▶ _TASK TO CARRY OUT_
The lines to reproduce from the material below are those from the one containing "using a combiner.</span></span>" through the one containing "by vertex attribute.</span></span>", both included; write them out exactly and add nothing.

▶ _DATA SECTION_
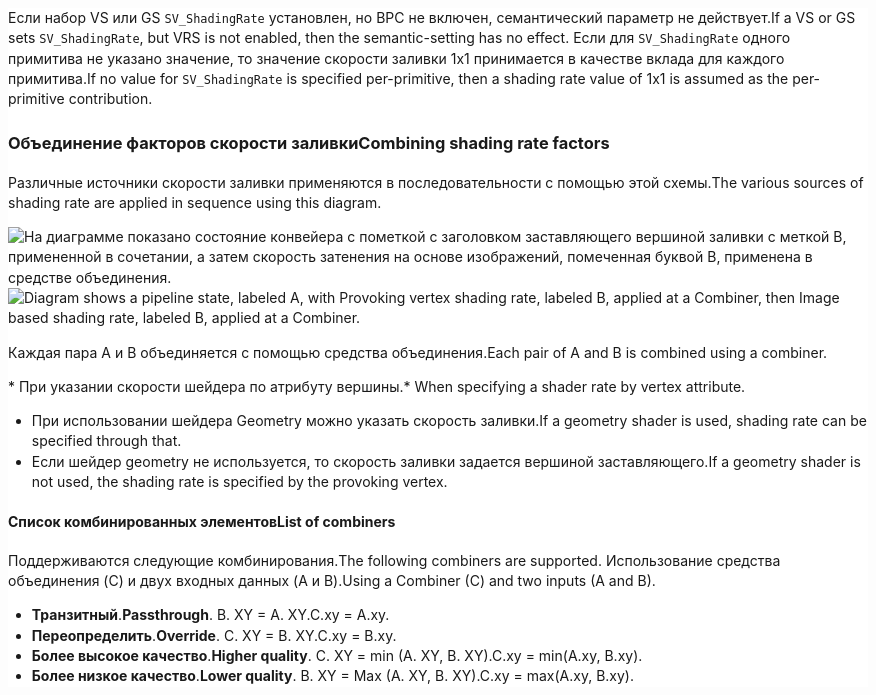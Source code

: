 <span data-ttu-id="2c4dc-234">Если набор VS или GS `SV_ShadingRate` установлен, но ВРС не включен, семантический параметр не действует.</span><span class="sxs-lookup"><span data-stu-id="2c4dc-234">If a VS or GS sets `SV_ShadingRate`, but VRS is not enabled, then the semantic-setting has no effect.</span></span> <span data-ttu-id="2c4dc-235">Если для `SV_ShadingRate` одного примитива не указано значение, то значение скорости заливки 1x1 принимается в качестве вклада для каждого примитива.</span><span class="sxs-lookup"><span data-stu-id="2c4dc-235">If no value for `SV_ShadingRate` is specified per-primitive, then a shading rate value of 1x1 is assumed as the per-primitive contribution.</span></span>

### <a name="combining-shading-rate-factors"></a><span data-ttu-id="2c4dc-236">Объединение факторов скорости заливки</span><span class="sxs-lookup"><span data-stu-id="2c4dc-236">Combining shading rate factors</span></span>
<span data-ttu-id="2c4dc-237">Различные источники скорости заливки применяются в последовательности с помощью этой схемы.</span><span class="sxs-lookup"><span data-stu-id="2c4dc-237">The various sources of shading rate are applied in sequence using this diagram.</span></span>

<span data-ttu-id="2c4dc-238">![На диаграмме показано состояние конвейера с пометкой с заголовком заставляющего вершиной заливки с меткой B, примененной в сочетании, а затем скорость затенения на основе изображений, помеченная буквой B, применена в средстве объединения.](images/Combiners.PNG "Комбинированные шейдеры")</span><span class="sxs-lookup"><span data-stu-id="2c4dc-238">![Diagram shows a pipeline state, labeled A, with Provoking vertex shading rate, labeled B, applied at a Combiner, then Image based shading rate, labeled B, applied at a Combiner.](images/Combiners.PNG "Shading combiners")</span></span>

<span data-ttu-id="2c4dc-239">Каждая пара A и B объединяется с помощью средства объединения.</span><span class="sxs-lookup"><span data-stu-id="2c4dc-239">Each pair of A and B is combined using a combiner.</span></span>

<span data-ttu-id="2c4dc-240">\* При указании скорости шейдера по атрибуту вершины.</span><span class="sxs-lookup"><span data-stu-id="2c4dc-240">\* When specifying a shader rate by vertex attribute.</span></span>

- <span data-ttu-id="2c4dc-241">При использовании шейдера Geometry можно указать скорость заливки.</span><span class="sxs-lookup"><span data-stu-id="2c4dc-241">If a geometry shader is used, shading rate can be specified through that.</span></span>
- <span data-ttu-id="2c4dc-242">Если шейдер geometry не используется, то скорость заливки задается вершиной заставляющего.</span><span class="sxs-lookup"><span data-stu-id="2c4dc-242">If a geometry shader is not used, the shading rate is specified by the provoking vertex.</span></span>

#### <a name="list-of-combiners"></a><span data-ttu-id="2c4dc-243">Список комбинированных элементов</span><span class="sxs-lookup"><span data-stu-id="2c4dc-243">List of combiners</span></span>
<span data-ttu-id="2c4dc-244">Поддерживаются следующие комбинирования.</span><span class="sxs-lookup"><span data-stu-id="2c4dc-244">The following combiners are supported.</span></span> <span data-ttu-id="2c4dc-245">Использование средства объединения (C) и двух входных данных (A и B).</span><span class="sxs-lookup"><span data-stu-id="2c4dc-245">Using a Combiner (C) and two inputs (A and B).</span></span>

- <span data-ttu-id="2c4dc-246">**Транзитный**.</span><span class="sxs-lookup"><span data-stu-id="2c4dc-246">**Passthrough**.</span></span> <span data-ttu-id="2c4dc-247">В. XY = A. XY.</span><span class="sxs-lookup"><span data-stu-id="2c4dc-247">C.xy = A.xy.</span></span>
- <span data-ttu-id="2c4dc-248">**Переопределить**.</span><span class="sxs-lookup"><span data-stu-id="2c4dc-248">**Override**.</span></span> <span data-ttu-id="2c4dc-249">C. XY = B. XY.</span><span class="sxs-lookup"><span data-stu-id="2c4dc-249">C.xy = B.xy.</span></span>
- <span data-ttu-id="2c4dc-250">**Более высокое качество**.</span><span class="sxs-lookup"><span data-stu-id="2c4dc-250">**Higher quality**.</span></span> <span data-ttu-id="2c4dc-251">C. XY = min (A. XY, B. XY).</span><span class="sxs-lookup"><span data-stu-id="2c4dc-251">C.xy = min(A.xy, B.xy).</span></span>
- <span data-ttu-id="2c4dc-252">**Более низкое качество**.</span><span class="sxs-lookup"><span data-stu-id="2c4dc-252">**Lower quality**.</span></span> <span data-ttu-id="2c4dc-253">В. XY = Max (A. XY, B. XY).</span><span class="sxs-lookup"><span data-stu-id="2c4dc-253">C.xy = max(A.xy, B.xy).</span></span>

▶ _ANSWER BELOW_
<span data-ttu-id="2c4dc-239">Каждая пара A и B объединяется с помощью средства объединения.</span><span class="sxs-lookup"><span data-stu-id="2c4dc-239">Each pair of A and B is combined using a combiner.</span></span>

<span data-ttu-id="2c4dc-240">\* При указании скорости шейдера по атрибуту вершины.</span><span class="sxs-lookup"><span data-stu-id="2c4dc-240">\* When specifying a shader rate by vertex attribute.</span></span>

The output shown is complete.